You will put a hole through each piece of tape. The tape helps to keeps the holes from expanding. Next, cut two pieces of cordage and knot one end of each piece and then thread a piece through both holes. Put the emergency poncho back over your head and shoulders and tie off the pieces of cordage to hold the ad hoc poncho in place. You can from this point repeat the process so you can tie off the poncho to hold the hood in place and to pull the poncho together further down your body. Tie off under the chin for the hood, but keep in mind you do not want to create a choking hazard.
Another method would be to cut a piece out of the center that your head would fit through and simply wear that way, but your head would be unprotected and water will easily drip through the opening. Use duct tape around the edges of any holes you cut to keep the plastic from tearing.
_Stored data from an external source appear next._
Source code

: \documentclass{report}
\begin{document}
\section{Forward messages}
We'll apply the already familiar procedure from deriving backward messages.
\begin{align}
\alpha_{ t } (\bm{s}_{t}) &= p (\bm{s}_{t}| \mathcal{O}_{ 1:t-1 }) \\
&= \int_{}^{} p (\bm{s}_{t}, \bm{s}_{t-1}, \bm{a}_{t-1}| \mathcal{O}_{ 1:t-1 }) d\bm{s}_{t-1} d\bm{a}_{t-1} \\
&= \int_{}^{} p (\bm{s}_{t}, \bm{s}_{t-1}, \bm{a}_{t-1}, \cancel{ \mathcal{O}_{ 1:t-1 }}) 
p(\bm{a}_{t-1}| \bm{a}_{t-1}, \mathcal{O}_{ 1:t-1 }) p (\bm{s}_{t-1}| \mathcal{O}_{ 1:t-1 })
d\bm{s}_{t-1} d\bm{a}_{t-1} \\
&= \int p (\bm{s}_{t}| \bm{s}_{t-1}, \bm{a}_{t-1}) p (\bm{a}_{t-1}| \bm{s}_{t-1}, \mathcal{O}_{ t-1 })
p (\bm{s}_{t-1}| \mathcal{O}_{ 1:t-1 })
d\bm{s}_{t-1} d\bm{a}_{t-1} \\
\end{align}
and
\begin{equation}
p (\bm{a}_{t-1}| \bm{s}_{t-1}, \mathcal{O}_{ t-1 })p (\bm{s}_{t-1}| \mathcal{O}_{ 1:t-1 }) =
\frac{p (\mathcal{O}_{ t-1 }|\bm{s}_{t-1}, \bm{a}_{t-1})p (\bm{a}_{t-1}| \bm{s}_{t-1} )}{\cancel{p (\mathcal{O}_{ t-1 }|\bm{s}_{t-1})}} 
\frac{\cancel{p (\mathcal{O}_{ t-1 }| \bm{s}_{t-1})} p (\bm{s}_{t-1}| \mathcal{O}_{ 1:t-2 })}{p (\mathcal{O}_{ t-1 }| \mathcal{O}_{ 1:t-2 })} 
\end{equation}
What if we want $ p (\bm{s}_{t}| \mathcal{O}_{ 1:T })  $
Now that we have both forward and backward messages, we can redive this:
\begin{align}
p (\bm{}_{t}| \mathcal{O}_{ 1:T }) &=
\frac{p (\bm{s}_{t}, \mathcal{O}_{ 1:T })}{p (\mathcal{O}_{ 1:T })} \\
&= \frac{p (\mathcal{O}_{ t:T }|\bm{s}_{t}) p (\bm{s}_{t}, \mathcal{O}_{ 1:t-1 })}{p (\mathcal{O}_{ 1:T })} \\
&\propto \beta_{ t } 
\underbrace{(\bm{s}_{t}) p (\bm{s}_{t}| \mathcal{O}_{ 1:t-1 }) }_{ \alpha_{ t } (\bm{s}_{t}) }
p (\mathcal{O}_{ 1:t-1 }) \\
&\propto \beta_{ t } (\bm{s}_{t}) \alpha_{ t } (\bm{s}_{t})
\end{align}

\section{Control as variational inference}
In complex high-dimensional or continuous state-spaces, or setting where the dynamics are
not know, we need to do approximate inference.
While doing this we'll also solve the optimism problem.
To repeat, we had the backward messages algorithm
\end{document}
Two shower curtains can be connected using the grommets to create a shelter. Use as you would any nylon or canvas tarp. Clear shower curtains would create the same effects as a greenhouse, so for cold weather shelters, this would be ideal if there is sunshine to warm the plastic, and thus, radiate heat to your body during the day. For nighttime, you could cover the shelter with pine boughs, pine needles, grasses, leaves or any vegetation to reduce the heat conduction from inside the shelter.
Once again use duct tape to harden any holes you put in the plastic. You may have to use cordage along the bottom to secure to limbs or ground stakes, and so you do not want the plastic tearing.
Warm the Inside of Your Vehicle by Securing the Curtain over the Front Windshield
Tape the curtain so it catches the sun if you are stranded in your vehicle. This will create a greenhouse effect and increase the temperature inside the car during the daylight hours. At night, you would reverse the process by using Mylar emergency blankets to reflect heat back into the vehicle.
Make Shift Greenhouse
You can take supple saplings, or any flexible plastic or other material to create a rounded greenhouse. Anchor one end to the ground and then bend over the sapling or PVC and secure the other end in the ground to create a half hoop. Drape the plastic over the hoops and secure. This would be a very small greenhouse but it can be used in the daylight hours to give your plants the much-needed sunshine, while still being protected in cold weather. You would likely have to protect the plants at night by moving them indoors or use some other means.
Waterproof Sleeping Bag Cover
Fit and cut the plastic to size making sure you do not cut the grommets off. Use the grommets so you do not have to cut so many holes in the plastic to secure together. Once cut to size stitch together using cordage or use duct tape for a more temporary cover.
Make a Water Bladder Using a Straw and a Piece of Shower Curtain
You would simply cut a round piece and tie off as if you were making a typical sachet but, this time, put a straw in the center as you tie off so you can drink from the bladder and then refill the bladder. You obviously cannot tip the bladder over but you can secure it so it can be carried over your shoulder or hung on your pack.
Collect Rain or Morning Dew
Make a depression in the ground and cover with the plastic to create a cup to collect rain or dew. You can also drape the plastic over vegetation or rocks, but you will need to create small depressions in the plastic for the moisture to collect in.
The uses for plastic during a survival situation are virtually endless. With a little imagination, you can come up with even more uses for a plastic shower curtain.